Start of Block

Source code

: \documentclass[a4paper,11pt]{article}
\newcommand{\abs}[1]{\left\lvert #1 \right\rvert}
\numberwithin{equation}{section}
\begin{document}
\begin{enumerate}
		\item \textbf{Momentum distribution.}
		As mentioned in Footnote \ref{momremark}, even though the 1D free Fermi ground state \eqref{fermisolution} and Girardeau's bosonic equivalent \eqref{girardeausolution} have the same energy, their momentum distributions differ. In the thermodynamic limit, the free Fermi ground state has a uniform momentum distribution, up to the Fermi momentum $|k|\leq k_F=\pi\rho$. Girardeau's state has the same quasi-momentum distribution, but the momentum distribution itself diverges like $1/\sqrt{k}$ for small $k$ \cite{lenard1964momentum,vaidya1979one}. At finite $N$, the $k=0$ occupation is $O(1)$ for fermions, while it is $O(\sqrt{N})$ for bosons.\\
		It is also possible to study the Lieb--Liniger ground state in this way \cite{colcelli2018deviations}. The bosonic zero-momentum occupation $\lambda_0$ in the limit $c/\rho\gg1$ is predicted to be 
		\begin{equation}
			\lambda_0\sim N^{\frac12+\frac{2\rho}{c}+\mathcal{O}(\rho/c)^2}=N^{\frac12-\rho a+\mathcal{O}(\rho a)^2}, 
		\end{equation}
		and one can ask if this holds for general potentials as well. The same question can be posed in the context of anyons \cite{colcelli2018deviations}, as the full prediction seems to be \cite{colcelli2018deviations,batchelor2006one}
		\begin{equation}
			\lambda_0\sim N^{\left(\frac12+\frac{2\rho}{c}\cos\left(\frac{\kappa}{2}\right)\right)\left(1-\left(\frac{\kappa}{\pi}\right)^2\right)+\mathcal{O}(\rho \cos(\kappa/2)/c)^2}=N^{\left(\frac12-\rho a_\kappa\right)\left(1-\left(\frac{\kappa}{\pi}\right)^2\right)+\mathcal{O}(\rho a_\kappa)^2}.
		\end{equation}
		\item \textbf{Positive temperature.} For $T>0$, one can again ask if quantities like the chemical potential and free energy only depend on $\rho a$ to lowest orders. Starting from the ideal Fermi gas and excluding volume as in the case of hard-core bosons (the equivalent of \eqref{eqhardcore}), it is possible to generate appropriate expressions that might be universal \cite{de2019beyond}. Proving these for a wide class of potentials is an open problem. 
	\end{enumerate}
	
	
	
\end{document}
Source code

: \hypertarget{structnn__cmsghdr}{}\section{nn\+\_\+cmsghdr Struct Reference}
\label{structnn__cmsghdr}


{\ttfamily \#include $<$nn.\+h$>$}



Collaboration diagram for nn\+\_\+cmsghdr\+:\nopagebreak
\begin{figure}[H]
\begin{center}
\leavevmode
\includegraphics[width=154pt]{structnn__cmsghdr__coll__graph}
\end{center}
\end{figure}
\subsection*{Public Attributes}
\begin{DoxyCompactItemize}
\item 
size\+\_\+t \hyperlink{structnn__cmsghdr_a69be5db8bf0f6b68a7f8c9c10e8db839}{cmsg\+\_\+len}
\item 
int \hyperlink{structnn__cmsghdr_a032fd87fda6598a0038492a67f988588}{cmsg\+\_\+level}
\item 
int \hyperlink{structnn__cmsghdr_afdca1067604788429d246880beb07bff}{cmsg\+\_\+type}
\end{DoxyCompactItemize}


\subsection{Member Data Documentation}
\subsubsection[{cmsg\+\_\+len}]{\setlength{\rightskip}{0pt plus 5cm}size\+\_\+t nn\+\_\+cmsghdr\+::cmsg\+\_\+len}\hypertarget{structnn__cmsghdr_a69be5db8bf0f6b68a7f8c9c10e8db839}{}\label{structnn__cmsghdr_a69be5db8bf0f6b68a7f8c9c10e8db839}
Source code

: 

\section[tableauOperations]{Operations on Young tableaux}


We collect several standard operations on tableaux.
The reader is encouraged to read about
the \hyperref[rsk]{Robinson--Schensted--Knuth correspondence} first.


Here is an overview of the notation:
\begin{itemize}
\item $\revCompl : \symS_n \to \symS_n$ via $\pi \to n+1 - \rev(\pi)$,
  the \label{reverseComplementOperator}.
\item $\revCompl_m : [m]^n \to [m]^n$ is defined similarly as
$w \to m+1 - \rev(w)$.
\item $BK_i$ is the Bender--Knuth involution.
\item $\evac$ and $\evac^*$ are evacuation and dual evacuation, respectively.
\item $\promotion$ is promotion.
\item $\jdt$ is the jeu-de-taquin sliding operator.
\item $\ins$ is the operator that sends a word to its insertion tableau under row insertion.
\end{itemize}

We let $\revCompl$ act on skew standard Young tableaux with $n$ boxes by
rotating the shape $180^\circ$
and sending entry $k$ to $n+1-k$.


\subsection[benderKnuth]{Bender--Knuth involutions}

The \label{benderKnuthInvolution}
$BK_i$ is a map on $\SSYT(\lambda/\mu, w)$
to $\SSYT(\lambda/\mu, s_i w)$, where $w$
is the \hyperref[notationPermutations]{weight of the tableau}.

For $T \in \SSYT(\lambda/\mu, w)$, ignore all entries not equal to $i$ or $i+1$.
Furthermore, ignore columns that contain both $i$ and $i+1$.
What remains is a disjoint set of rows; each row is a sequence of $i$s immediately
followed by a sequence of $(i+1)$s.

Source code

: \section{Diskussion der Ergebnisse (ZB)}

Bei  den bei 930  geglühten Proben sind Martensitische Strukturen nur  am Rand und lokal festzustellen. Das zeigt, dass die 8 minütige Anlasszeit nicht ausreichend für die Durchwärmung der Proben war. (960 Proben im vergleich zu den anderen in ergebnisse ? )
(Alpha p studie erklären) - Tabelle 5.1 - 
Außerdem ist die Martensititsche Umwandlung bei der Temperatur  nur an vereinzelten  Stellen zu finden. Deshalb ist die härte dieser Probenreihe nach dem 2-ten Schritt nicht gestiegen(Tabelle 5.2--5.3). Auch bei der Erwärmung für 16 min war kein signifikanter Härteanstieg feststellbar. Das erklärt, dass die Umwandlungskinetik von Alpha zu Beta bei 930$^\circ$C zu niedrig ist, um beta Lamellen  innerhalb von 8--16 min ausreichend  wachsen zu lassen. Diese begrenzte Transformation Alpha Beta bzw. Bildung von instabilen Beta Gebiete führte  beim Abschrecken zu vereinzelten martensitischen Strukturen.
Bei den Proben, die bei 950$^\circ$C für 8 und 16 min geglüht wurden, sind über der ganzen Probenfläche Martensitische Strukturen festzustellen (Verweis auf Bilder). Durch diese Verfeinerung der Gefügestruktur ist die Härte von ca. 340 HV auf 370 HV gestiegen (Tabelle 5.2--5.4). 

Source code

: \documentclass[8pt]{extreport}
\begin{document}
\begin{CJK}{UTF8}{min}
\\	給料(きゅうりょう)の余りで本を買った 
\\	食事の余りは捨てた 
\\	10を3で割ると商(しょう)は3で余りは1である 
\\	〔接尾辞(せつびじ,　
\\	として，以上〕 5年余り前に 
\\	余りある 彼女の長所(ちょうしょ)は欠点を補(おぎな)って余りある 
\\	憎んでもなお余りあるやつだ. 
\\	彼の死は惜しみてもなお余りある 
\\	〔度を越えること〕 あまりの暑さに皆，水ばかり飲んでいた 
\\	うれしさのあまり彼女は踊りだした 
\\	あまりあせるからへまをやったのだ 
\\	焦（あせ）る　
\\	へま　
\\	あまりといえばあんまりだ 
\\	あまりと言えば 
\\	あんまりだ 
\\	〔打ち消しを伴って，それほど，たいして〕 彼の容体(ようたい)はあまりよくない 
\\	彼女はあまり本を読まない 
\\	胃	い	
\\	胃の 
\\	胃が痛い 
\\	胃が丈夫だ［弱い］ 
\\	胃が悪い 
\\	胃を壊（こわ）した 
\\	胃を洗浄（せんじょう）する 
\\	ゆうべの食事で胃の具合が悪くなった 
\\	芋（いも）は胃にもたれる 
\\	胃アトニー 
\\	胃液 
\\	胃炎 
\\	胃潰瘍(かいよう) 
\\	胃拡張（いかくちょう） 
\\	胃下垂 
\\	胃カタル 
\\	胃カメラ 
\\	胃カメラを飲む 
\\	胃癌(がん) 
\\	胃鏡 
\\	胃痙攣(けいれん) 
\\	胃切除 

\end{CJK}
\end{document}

End of Block

# WHAT THE TASK REQUIRES
Among the entries above, how many lines hold the string "festzustellen"? Give the number by itself.

# OUTPUT BELOW
2